With those four victories, Republicans will maintain their hold on all nine seats on the state supreme court.
Hecht defeated Travis County District Court Judge Amy Clark Meachum; Bland defeated Houston attorney Kathy Cheng to take Place 6; Boyd defeated Staci Williams, a private practice attorney, for Place 7, and Busby defeated State Court of Appeals Justice Gisela Triana for Place 8.
Democrats had hoped to flip one or more seats on Texas’ highest civil court for the first time in two decades, and state Democratic officials had described the races as a “top-tier priority.” However, despite historically high statewide turnout, and strong performances in Texas’s large metropolitan areas, Democrats failed to win any statewide race in Texas.
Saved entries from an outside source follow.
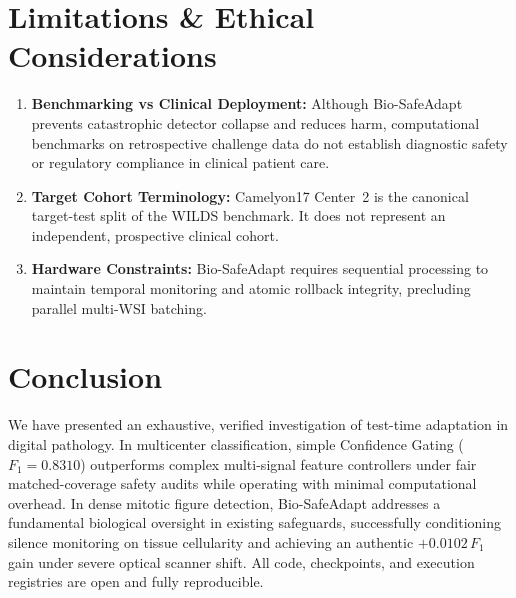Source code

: \documentclass[conference]{IEEEtran}
\begin{document}
\section{Limitations \& Ethical Considerations}
\begin{enumerate}
    \item \textbf{Benchmarking vs Clinical Deployment:} Although Bio-SafeAdapt prevents catastrophic detector collapse and reduces harm, computational benchmarks on retrospective challenge data do not establish diagnostic safety or regulatory compliance in clinical patient care.
    \item \textbf{Target Cohort Terminology:} Camelyon17 Center~2 is the canonical target-test split of the WILDS benchmark. It does not represent an independent, prospective clinical cohort.
    \item \textbf{Hardware Constraints:} Bio-SafeAdapt requires sequential processing to maintain temporal monitoring and atomic rollback integrity, precluding parallel multi-WSI batching.
\end{enumerate}

\section{Conclusion}
We have presented an exhaustive, verified investigation of test-time adaptation in digital pathology. In multicenter classification, simple Confidence Gating ($F_1 = 0.8310$) outperforms complex multi-signal feature controllers under fair matched-coverage safety audits while operating with minimal computational overhead. In dense mitotic figure detection, Bio-SafeAdapt addresses a fundamental biological oversight in existing safeguards, successfully conditioning silence monitoring on tissue cellularity and achieving an authentic $+0.0102$\,$F_1$ gain under severe optical scanner shift. All code, checkpoints, and execution registries are open and fully reproducible.
\end{document}
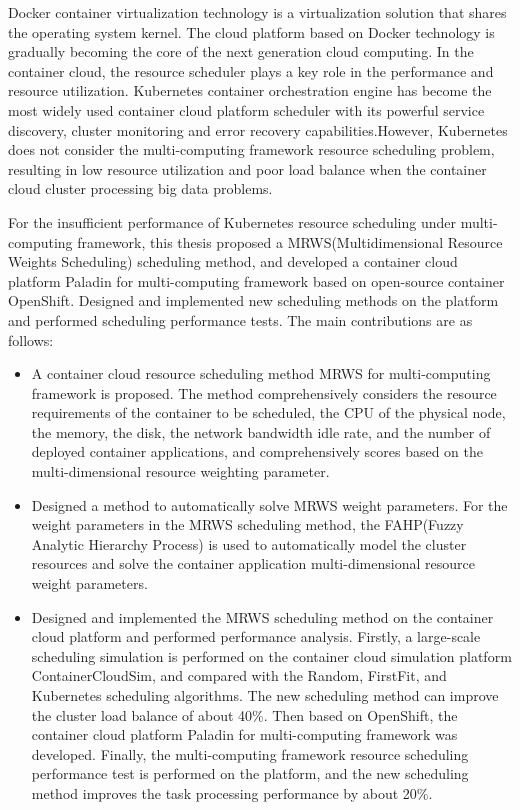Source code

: \begin{eabstract}
Docker container virtualization technology is a virtualization solution that shares the operating system kernel. The cloud platform based on Docker technology is gradually becoming the core of the next generation cloud computing. In the container cloud, the resource scheduler plays a key role in the performance and resource utilization. Kubernetes container orchestration engine has become the most widely used container cloud platform scheduler with its powerful service discovery, cluster monitoring and error recovery capabilities.However, Kubernetes does not consider the multi-computing framework resource scheduling problem, resulting in low resource utilization and poor load balance when the container cloud cluster processing big data problems.

For the insufficient performance of Kubernetes resource scheduling under multi-computing framework, this thesis proposed a MRWS(Multidimensional Resource Weights Scheduling) scheduling method, and developed a container cloud platform Paladin for multi-computing framework based on open-source container OpenShift. Designed and implemented new scheduling methods on the platform and performed scheduling performance tests. The main contributions are as follows:

\begin{itemize}
	\item A container cloud resource scheduling method MRWS for multi-computing framework is proposed. The method comprehensively considers the resource requirements of the container to be scheduled, the CPU of the physical node, the memory, the disk, the network bandwidth idle rate, and the number of deployed container applications, and comprehensively scores based on the multi-dimensional resource weighting parameter.
	\item Designed a method to automatically solve MRWS weight parameters. For the weight parameters in the MRWS scheduling method, the FAHP(Fuzzy Analytic Hierarchy Process) is used to automatically model the cluster resources and solve the container application multi-dimensional resource weight parameters.
	\item Designed and implemented the MRWS scheduling method on the container cloud platform and performed performance analysis. Firstly, a large-scale scheduling simulation is performed on the container cloud simulation platform ContainerCloudSim, and compared with the Random, FirstFit, and Kubernetes scheduling algorithms. The new scheduling method can improve the cluster load balance of about 40\%. Then based on OpenShift, the container cloud platform Paladin for multi-computing framework was developed. Finally, the multi-computing framework resource scheduling performance test is performed on the platform, and the new scheduling method improves the task processing performance by about 20\%.
\end{itemize}
\end{eabstract}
In a possible sign of progress for Texas Democrats, though, the four Democratic candidates gained ground relative to previous races for the Texas Supreme Court. In 2016, Republicans won seats on the court by approximately 15 points in all three races that year — a considerably larger margin than Tuesday’s narrower outcome.
Democrats did achieve impressive results in some races for state appellate and district courts. In Harris County, the scene of numerous legal battles over voting procedures, Democrats won every single local judicial race on the ballot. Democratic judicial candidates performed similarly well in Bexar, Dallas and Travis counties — highlighting the notable shift toward Democrats in Texas’ large metropolitan areas over the past few elections.
“With every election, we’re getting one step closer to that change,” said Executive Director of Progress Texas Ed Espinoza, commenting on the broader outcomes for Democrats across Texas.